# Rhesus neg blood type and eggshare



## teebe (Jul 8, 2008)

hi every1

Can any1 tell me if i will have a prob being accepted on an eggshare prog with rhesus negative blood group  

kelly x


----------



## teebe (Jul 8, 2008)

thank you for a quick reply, 

im all new to this and have lots of things whizzing round my head, i have been watching for a long time and must say you are all extraordinary women, i feel very lucky to be on here despite our reasons for being here

 kelly x


----------



## teebe (Jul 8, 2008)

im am looking at care and nurture both in notts as im from derby and dont want the added pressure of travelling....

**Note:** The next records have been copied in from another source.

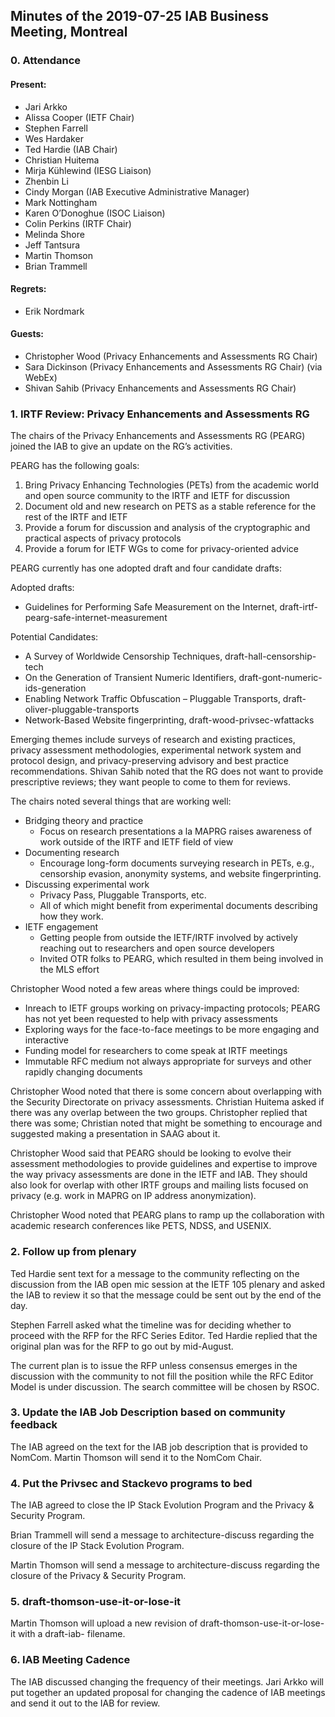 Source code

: 
Minutes of the 2019-07-25 IAB Business Meeting, Montreal
--------------------------------------------------------


### 0. Attendance


#### Present:


* Jari Arkko
* Alissa Cooper (IETF Chair)
* Stephen Farrell
* Wes Hardaker
* Ted Hardie (IAB Chair)
* Christian Huitema
* Mirja Kühlewind (IESG Liaison)
* Zhenbin Li
* Cindy Morgan (IAB Executive Administrative Manager)
* Mark Nottingham
* Karen O’Donoghue (ISOC Liaison)
* Colin Perkins (IRTF Chair)
* Melinda Shore
* Jeff Tantsura
* Martin Thomson
* Brian Trammell


#### Regrets:


* Erik Nordmark


#### Guests:


* Christopher Wood (Privacy Enhancements and Assessments RG Chair)
* Sara Dickinson (Privacy Enhancements and Assessments RG Chair) (via WebEx)
* Shivan Sahib (Privacy Enhancements and Assessments RG Chair)


### 1. IRTF Review: Privacy Enhancements and Assessments RG


The chairs of the Privacy Enhancements and Assessments RG (PEARG) joined the IAB to give an update on the RG’s activities.


PEARG has the following goals:


1. Bring Privacy Enhancing Technologies (PETs) from the academic world and open source community to the IRTF and IETF for discussion
2. Document old and new research on PETS as a stable reference for the rest of the IRTF and IETF
3. Provide a forum for discussion and analysis of the cryptographic and practical aspects of privacy protocols
4. Provide a forum for IETF WGs to come for privacy-oriented advice


PEARG currently has one adopted draft and four candidate drafts:


Adopted drafts:


* Guidelines for Performing Safe Measurement on the Internet, draft-irtf-pearg-safe-internet-measurement


Potential Candidates:


* A Survey of Worldwide Censorship Techniques, draft-hall-censorship-tech
* On the Generation of Transient Numeric Identifiers, draft-gont-numeric-ids-generation
* Enabling Network Traffic Obfuscation – Pluggable Transports, draft-oliver-pluggable-transports
* Network-Based Website fingerprinting, draft-wood-privsec-wfattacks


Emerging themes include surveys of research and existing practices, privacy assessment methodologies, experimental network system and protocol design, and privacy-preserving advisory and best practice recommendations. Shivan Sahib noted that the RG does not want to provide prescriptive reviews; they want people to come to them for reviews.


The chairs noted several things that are working well:


* Bridging theory and practice
	+ Focus on research presentations a la MAPRG raises awareness of work outside of the IRTF and IETF field of view
* Documenting research
	+ Encourage long-form documents surveying research in PETs, e.g., censorship evasion, anonymity systems, and website fingerprinting.
* Discussing experimental work
	+ Privacy Pass, Pluggable Transports, etc.
	+ All of which might benefit from experimental documents describing how they work.
* IETF engagement
	+ Getting people from outside the IETF/IRTF involved by actively reaching out to researchers and open source developers
	+ Invited OTR folks to PEARG, which resulted in them being involved in the MLS effort


Christopher Wood noted a few areas where things could be improved:


* Inreach to IETF groups working on privacy-impacting protocols; PEARG has not yet been requested to help with privacy assessments
* Exploring ways for the face-to-face meetings to be more engaging and interactive
* Funding model for researchers to come speak at IRTF meetings
* Immutable RFC medium not always appropriate for surveys and other rapidly changing documents


Christopher Wood noted that there is some concern about overlapping with the Security Directorate on privacy assessments. Christian Huitema asked if there was any overlap between the two groups. Christopher replied that there was some; Christian noted that might be something to encourage and suggested making a presentation in SAAG about it.


Christopher Wood said that PEARG should be looking to evolve their assessment methodologies to provide guidelines and expertise to improve the way privacy assessments are done in the IETF and IAB. They should also look for overlap with other IRTF groups and mailing lists focused on privacy (e.g. work in MAPRG on IP address anonymization).


Christopher Wood noted that PEARG plans to ramp up the collaboration with academic research conferences like PETS, NDSS, and USENIX.


### 2. Follow up from plenary


Ted Hardie sent text for a message to the community reflecting on the discussion from the IAB open mic session at the IETF 105 plenary and asked the IAB to review it so that the message could be sent out by the end of the day.


Stephen Farrell asked what the timeline was for deciding whether to proceed with the RFP for the RFC Series Editor. Ted Hardie replied that the original plan was for the RFP to go out by mid-August.


The current plan is to issue the RFP unless consensus emerges in the discussion with the community to not fill the position while the RFC Editor Model is under discussion. The search committee will be chosen by RSOC.


### 3. Update the IAB Job Description based on community feedback


The IAB agreed on the text for the IAB job description that is provided to NomCom. Martin Thomson will send it to the NomCom Chair.


### 4. Put the Privsec and Stackevo programs to bed


The IAB agreed to close the IP Stack Evolution Program and the Privacy & Security Program.


Brian Trammell will send a message to architecture-discuss regarding the closure of the IP Stack Evolution Program.


Martin Thomson will send a message to architecture-discuss regarding the closure of the Privacy & Security Program.


### 5. draft-thomson-use-it-or-lose-it


Martin Thomson will upload a new revision of draft-thomson-use-it-or-lose-it with a draft-iab- filename.


### 6. IAB Meeting Cadence


The IAB discussed changing the frequency of their meetings. Jari Arkko will put together an updated proposal for changing the cadence of IAB meetings and send it out to the IAB for review.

to be honest i aint done alot yet, just been back to my consultant after op to unblock my tubes was unsuccessful, he is ready to refer me as soon as poss, but i told him i would call him and i left, im not sure whats holding me back, i want this more than anything


----------



## teebe (Jul 8, 2008)

i am self funding due to havin a 10 year old son from a previous relationship, but money really is a big issue (anotha reason why i am considering egg share)

do you know what i mite have to pay if i get accepted for egg share, will there be things to pay for up front from consultation stage.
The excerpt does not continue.